In whatever guise US President Barack Obama may wish to clothe his strategy for battling Al Qaeda’s Islamist State, he has undeniably declared a new Middle East War and ushered in America’s military comeback to the region. That strategy is bound by five constants, as outlined by DEBKA Weekly’s military experts.
1. America is committed to a major armed conflict in the least stable world region that will inevitably last years. The plan he unveiled to the American people Wednesday, Sept. 10, is just the curtain-raiser. It was put together in a hurry to address a hugely perilous situation. The complete play will be extensively rewritten and restaged as inherently fluid situations unfold.
2. Although the Obama strategy addresses IS in Iraq and Syria, US military architects understand that America will be obliged to extend its military involvement for “rolling back, degrading and ultimately defeating” this dangerous foe to other parts of the Middle East – and in particular revisit Libya - more about which in a separate article in this issue.

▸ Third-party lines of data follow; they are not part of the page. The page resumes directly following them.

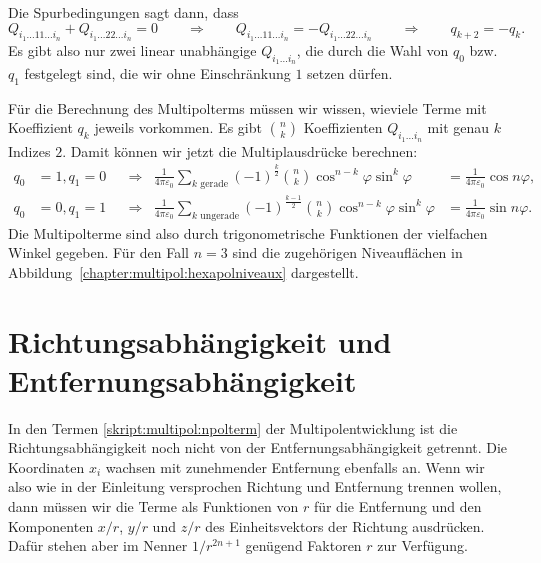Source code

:Die Spurbedingungen sagt dann, dass
\[
Q_{i_1\dots 11\dots i_n}
+
Q_{i_1\dots 22\dots i_n}
=
0
\qquad\Rightarrow\qquad
Q_{i_1\dots 11\dots i_n}
=-
Q_{i_1\dots 22\dots i_n}
\qquad\Rightarrow\qquad
q_{k+2}=-q_k.
\]
Es gibt also nur zwei linear unabhängige $Q_{i_1\dots i_n}$, die durch
die Wahl von $q_0$ bzw.~$q_1$ festgelegt sind, die wir ohne Einschränkung
$1$ setzen dürfen.

Für die Berechnung des Multipolterms müssen wir wissen, wieviele Terme 
mit Koeffizient $q_k$ jeweils vorkommen.
Es gibt $\binom{n}{k}$ Koeffizienten $Q_{i_1\dots i_n}$ mit genau $k$
Indizes $2$.
Damit können wir jetzt die Multiplausdrücke berechnen:
\begin{align*}
q_0&=1, q_1=0
&
&\Rightarrow&
\frac{1}{4\pi\varepsilon_0}
\sum_{\text{$k$ gerade}} (-1)^{\frac{k}2}\binom{n}{k}
	\cos^{n-k}\varphi \sin^k\varphi
&=
\frac{1}{4\pi\varepsilon_0}
\cos n\varphi,
\\
q_0&=0, q_1=1
&
&\Rightarrow&
\frac{1}{4\pi\varepsilon_0}
\sum_{\text{$k$ ungerade}} (-1)^{\frac{k-1}2}\binom{n}{k}
	\cos^{n-k}\varphi \sin^k\varphi
&=
\frac{1}{4\pi\varepsilon_0}
\sin n\varphi.
\end{align*}
Die Multipolterme sind also durch trigonometrische Funktionen der
vielfachen Winkel gegeben.
Für den Fall $n=3$ sind die zugehörigen Niveauflächen in
Abbildung~\ref{chapter:multipol:hexapolniveaux} dargestellt.

\section{Richtungsabhängigkeit und Entfernungsabhängigkeit}
In den Termen \eqref{skript:multipol:npolterm} der Multipolentwicklung
ist die Richtungsabhängigkeit noch nicht von der Entfernungsabhängigkeit
getrennt.
Die Koordinaten $x_i$ wachsen mit zunehmender Entfernung ebenfalls an.
Wenn wir also wie in der Einleitung versprochen Richtung und Entfernung
trennen wollen, dann müssen wir die Terme als Funktionen von $r$ für die
Entfernung und den Komponenten $x/r$, $y/r$ und $z/r$ des Einheitsvektors
der Richtung ausdrücken.
Dafür stehen aber im Nenner $1/r^{2n+1}$ genügend Faktoren $r$ zur Verfügung.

3. In his six years in the White House, Barack Obama has jettisoned the regular bricks and mortar of US foreign and security policy. He has pulled US troops out of the Middle East and gradually divorced Washington from its ties in the region and the concerns of its nations, while clinging to a single fixed idea: The normalization of US relations with the Islamic Republic of Iran is the frame for two leading powers to emerge to dominate, respectively, the international arena and the regional stage. Their policies will go hand in hand.
US cobbles together resources after major defense cutbacks
That is precisely the built-in explosive trap that could trip up the Obama strategy for tackling Al Qaeda at the head of a broad Western and regional coalition. America’s would-be regional partners, such as Saudi Arabia, Egypt and a clutch of Gulf emirates, are concerned about the effect on their national interests of an association in which Iran is powerfully engaged. That was one of the reasons that US Secretary of State John Kerry came away empty-handed from his first bid to construct a regional coalition of 11 governments in Jeddah Thursday, Sept. 11.
(The Iranian dimension is analyzed in detail in a separate article in this issue.)
4. The “comprehensive and sustained counter-terror mission,” Obama has launched to hunt terrorists down in the Middle East, is living evidence that his regional policies heretofore were totally wrongheaded, and that his defense spending cutbacks, which cut America’s military strength to the bone, was even more misguided.
The US Navy is left with 11 aircraft carriers (down from 15 or 19 – depending on a carrier’s definition) and a large number of shuttered operational US Air Force squadrons.
Just eight months ago, Defense Secretary Chuck Hagel commented that the cuts assume the United States will no longer become involved in large, prolonged stability operations overseas on the scale of Iraq and Afghanistan.
“An Amy of this size is larger than required to meet the demands of our defense strategy,” said Hagel. “It is also larger than we can afford to modernize and keep ready.”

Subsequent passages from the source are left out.